*** Supplied material ***
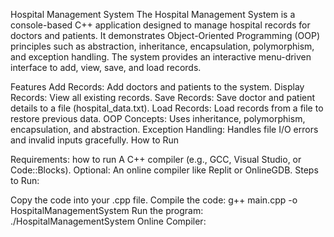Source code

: Hospital Management System
The Hospital Management System is a console-based C++ application designed to manage hospital records for doctors and patients. It demonstrates Object-Oriented Programming (OOP) principles such as abstraction, inheritance, encapsulation, polymorphism, and exception handling. The system provides an interactive menu-driven interface to add, view, save, and load records.

Features
Add Records: Add doctors and patients to the system.
Display Records: View all existing records.
Save Records: Save doctor and patient details to a file (hospital_data.txt).
Load Records: Load records from a file to restore previous data.
OOP Concepts: Uses inheritance, polymorphism, encapsulation, and abstraction.
Exception Handling: Handles file I/O errors and invalid inputs gracefully.
How to Run

Requirements: how to run 
A C++ compiler (e.g., GCC, Visual Studio, or Code::Blocks).
Optional: An online compiler like Replit or OnlineGDB.
Steps to Run:

Copy the code into your .cpp file.
Compile the code:
g++ main.cpp -o HospitalManagementSystem
Run the program:
./HospitalManagementSystem
Online Compiler:




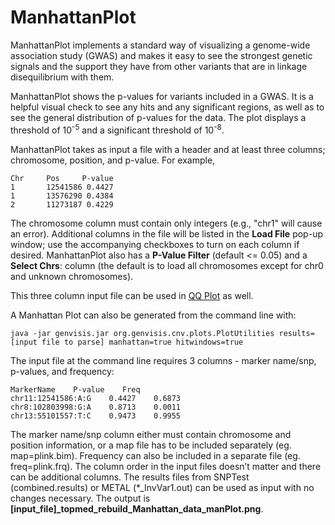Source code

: # ManhattanPlot

ManhattanPlot implements a standard way of visualizing a genome-wide association study (GWAS) and makes it easy to see the strongest genetic signals and the support they have from other variants that are in linkage disequilibrium with them.

ManhattanPlot shows the p-values for variants included in a GWAS. It is a helpful visual check to see any hits and any significant regions, as well as to see the general distribution of p-values for the data. The plot displays a threshold of 10<sup>-5</sup> and a significant threshold of 10<sup>-8</sup>.  

ManhattanPlot takes as input a file with a header and at least three columns; chromosome, position, and p-value. For example,

    Chr  	Pos  	P-value
    1   	12541586 0.4427
    1   	13576290 0.4384
    2   	11273187 0.4229

The chromosome column must contain only integers (e.g., "chr1" will cause an error). Additional columns in the file will be listed in the **Load File** pop-up window; use the accompanying checkboxes to turn on each column if desired. ManhattanPlot also has a **P-Value Filter** (default <= 0.05) and a **Select Chrs**: column (the default is to load all chromosomes except for chr0 and unknown chromosomes).

This three column input file can be used in [QQ Plot](../#/documentation/VisualizeWorkflowResults--qq-plot) as well.

A Manhattan Plot can also be generated from the command line with:

    java -jar genvisis.jar org.genvisis.cnv.plots.PlotUtilities results=[input file to parse] manhattan=true hitwindows=true

The input file at the command line requires 3 columns - marker name/snp, p-values, and frequency:

    MarkerName    P-value    Freq
    chr11:12541586:A:G    0.4427    0.6873
    chr8:102803998:G:A    0.8713    0.0011
    chr13:55101557:T:C    0.9473    0.9955

The marker name/snp column either must contain chromosome and position information, or a map file has to be included separately (eg. map=plink.bim). Frequency can also be included in a separate file (eg. freq=plink.frq). The column order in the input files doesn’t matter and there can be additional columns. The results files from SNPTest (combined.results) or METAL (*\_InvVar1.out) can be used as input with no changes necessary. The output is  **[input\_file]\_topmed\_rebuild\_Manhattan\_data\_manPlot.png**.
*** End of Supplied material ***
— What is being asked —
Write out, word for word, the lines from the first line of the entries through the one containing "Display Records: View all existing records.", both included. Leave out the pictures.

— Your response —
Source code

: Hospital Management System
The Hospital Management System is a console-based C++ application designed to manage hospital records for doctors and patients. It demonstrates Object-Oriented Programming (OOP) principles such as abstraction, inheritance, encapsulation, polymorphism, and exception handling. The system provides an interactive menu-driven interface to add, view, save, and load records.

Features
Add Records: Add doctors and patients to the system.
Display Records: View all existing records.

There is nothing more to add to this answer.